LISTED ENTRIES:
• • • • •

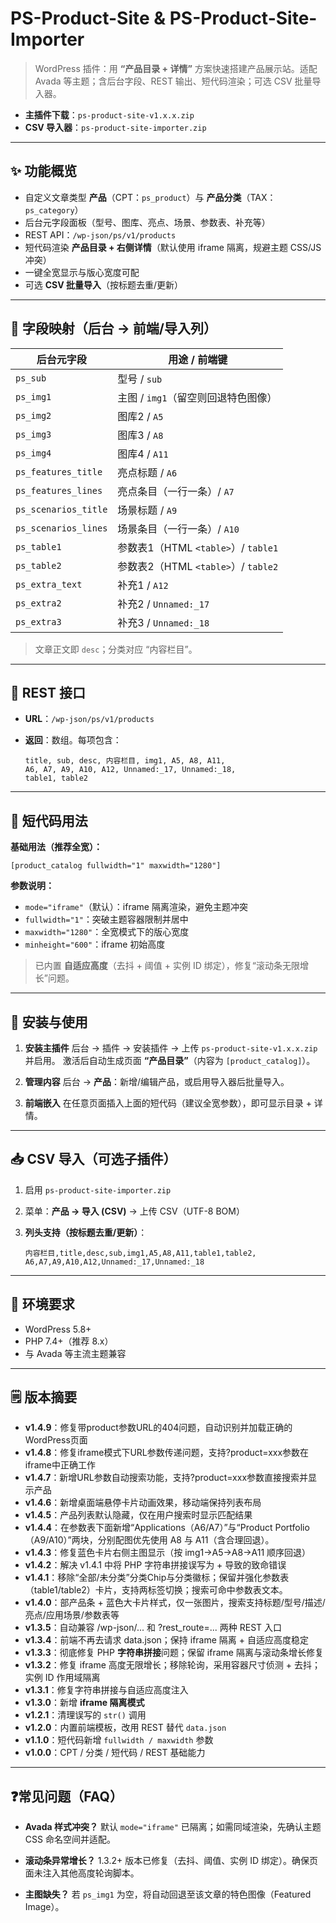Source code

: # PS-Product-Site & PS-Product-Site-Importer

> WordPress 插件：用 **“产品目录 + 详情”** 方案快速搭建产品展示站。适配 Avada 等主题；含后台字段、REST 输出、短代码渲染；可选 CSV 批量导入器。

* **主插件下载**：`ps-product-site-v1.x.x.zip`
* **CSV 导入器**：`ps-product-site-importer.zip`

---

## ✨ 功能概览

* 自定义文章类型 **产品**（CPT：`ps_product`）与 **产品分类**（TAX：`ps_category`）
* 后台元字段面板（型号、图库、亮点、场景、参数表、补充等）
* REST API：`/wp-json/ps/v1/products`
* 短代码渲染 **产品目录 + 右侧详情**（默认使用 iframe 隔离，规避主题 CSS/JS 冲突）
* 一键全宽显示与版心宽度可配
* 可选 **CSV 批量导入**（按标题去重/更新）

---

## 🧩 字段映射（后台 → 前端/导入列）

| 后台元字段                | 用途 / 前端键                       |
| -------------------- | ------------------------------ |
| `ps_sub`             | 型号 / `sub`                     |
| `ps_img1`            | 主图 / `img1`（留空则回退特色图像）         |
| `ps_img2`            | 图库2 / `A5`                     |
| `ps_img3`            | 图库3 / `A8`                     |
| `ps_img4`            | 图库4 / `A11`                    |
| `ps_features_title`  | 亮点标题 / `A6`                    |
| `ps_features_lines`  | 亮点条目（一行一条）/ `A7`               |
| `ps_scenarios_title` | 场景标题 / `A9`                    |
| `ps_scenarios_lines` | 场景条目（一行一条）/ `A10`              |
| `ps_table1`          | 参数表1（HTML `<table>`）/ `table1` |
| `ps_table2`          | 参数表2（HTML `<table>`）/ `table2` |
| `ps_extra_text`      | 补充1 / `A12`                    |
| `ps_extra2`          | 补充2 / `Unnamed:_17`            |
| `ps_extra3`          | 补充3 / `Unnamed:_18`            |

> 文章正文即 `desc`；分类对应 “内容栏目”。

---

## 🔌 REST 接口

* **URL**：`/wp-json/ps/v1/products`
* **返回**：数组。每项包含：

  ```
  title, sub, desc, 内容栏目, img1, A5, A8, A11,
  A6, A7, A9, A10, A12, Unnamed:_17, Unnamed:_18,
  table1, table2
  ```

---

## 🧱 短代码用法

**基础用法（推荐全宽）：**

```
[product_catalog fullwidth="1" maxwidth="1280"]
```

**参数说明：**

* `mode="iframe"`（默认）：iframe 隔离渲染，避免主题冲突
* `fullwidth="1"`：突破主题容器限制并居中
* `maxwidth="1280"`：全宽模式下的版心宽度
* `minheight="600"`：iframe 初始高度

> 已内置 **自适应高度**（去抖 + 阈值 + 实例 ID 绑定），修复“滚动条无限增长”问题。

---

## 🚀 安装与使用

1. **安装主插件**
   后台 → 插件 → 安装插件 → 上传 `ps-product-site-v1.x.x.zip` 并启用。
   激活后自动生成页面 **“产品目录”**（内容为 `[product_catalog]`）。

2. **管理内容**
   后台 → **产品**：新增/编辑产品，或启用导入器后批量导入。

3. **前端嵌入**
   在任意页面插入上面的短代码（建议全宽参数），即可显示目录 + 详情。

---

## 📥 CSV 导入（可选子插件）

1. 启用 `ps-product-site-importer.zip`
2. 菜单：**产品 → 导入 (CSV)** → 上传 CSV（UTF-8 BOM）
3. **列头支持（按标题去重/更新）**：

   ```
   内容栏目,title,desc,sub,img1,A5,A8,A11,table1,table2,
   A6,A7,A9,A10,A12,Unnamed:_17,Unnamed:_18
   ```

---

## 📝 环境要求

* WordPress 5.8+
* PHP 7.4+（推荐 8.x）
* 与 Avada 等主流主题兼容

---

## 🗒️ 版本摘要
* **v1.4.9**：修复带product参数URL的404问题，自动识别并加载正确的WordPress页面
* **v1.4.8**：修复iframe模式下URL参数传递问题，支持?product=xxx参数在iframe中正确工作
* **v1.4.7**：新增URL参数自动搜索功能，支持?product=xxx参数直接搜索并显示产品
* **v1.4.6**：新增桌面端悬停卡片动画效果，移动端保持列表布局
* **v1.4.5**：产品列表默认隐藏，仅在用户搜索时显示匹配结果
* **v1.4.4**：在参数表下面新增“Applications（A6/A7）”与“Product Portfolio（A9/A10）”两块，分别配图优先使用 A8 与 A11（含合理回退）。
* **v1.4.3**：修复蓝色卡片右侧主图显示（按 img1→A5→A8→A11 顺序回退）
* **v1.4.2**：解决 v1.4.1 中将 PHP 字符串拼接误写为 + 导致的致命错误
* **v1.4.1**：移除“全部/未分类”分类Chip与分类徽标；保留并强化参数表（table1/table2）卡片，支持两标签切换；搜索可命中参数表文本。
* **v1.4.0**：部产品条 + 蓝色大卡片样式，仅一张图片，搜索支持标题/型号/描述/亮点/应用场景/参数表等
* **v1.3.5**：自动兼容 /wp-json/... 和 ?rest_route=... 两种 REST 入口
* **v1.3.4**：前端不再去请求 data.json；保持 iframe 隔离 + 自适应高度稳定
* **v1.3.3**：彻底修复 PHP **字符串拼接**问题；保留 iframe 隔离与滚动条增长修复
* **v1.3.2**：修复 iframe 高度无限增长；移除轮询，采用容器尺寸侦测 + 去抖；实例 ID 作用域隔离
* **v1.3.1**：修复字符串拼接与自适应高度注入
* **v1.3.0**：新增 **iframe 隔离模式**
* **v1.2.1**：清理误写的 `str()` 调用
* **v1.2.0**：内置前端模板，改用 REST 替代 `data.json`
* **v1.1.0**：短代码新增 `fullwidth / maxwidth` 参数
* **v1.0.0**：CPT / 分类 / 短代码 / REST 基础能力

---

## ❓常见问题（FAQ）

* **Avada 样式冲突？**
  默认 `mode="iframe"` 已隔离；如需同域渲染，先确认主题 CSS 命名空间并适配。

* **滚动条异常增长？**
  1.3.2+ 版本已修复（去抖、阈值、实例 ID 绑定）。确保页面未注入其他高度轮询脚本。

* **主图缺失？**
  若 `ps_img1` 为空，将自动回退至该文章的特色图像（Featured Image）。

• • • • •

WORK REQUEST:
Find the lines that mention "REST" in the entries and show them.

TASK RESPONSE:
> WordPress 插件：用 **“产品目录 + 详情”** 方案快速搭建产品展示站。适配 Avada 等主题；含后台字段、REST 输出、短代码渲染；可选 CSV 批量导入器。
* REST API：`/wp-json/ps/v1/products`
## 🔌 REST 接口
* **v1.3.5**：自动兼容 /wp-json/... 和 ?rest_route=... 两种 REST 入口
* **v1.2.0**：内置前端模板，改用 REST 替代 `data.json`
* **v1.0.0**：CPT / 分类 / 短代码 / REST 基础能力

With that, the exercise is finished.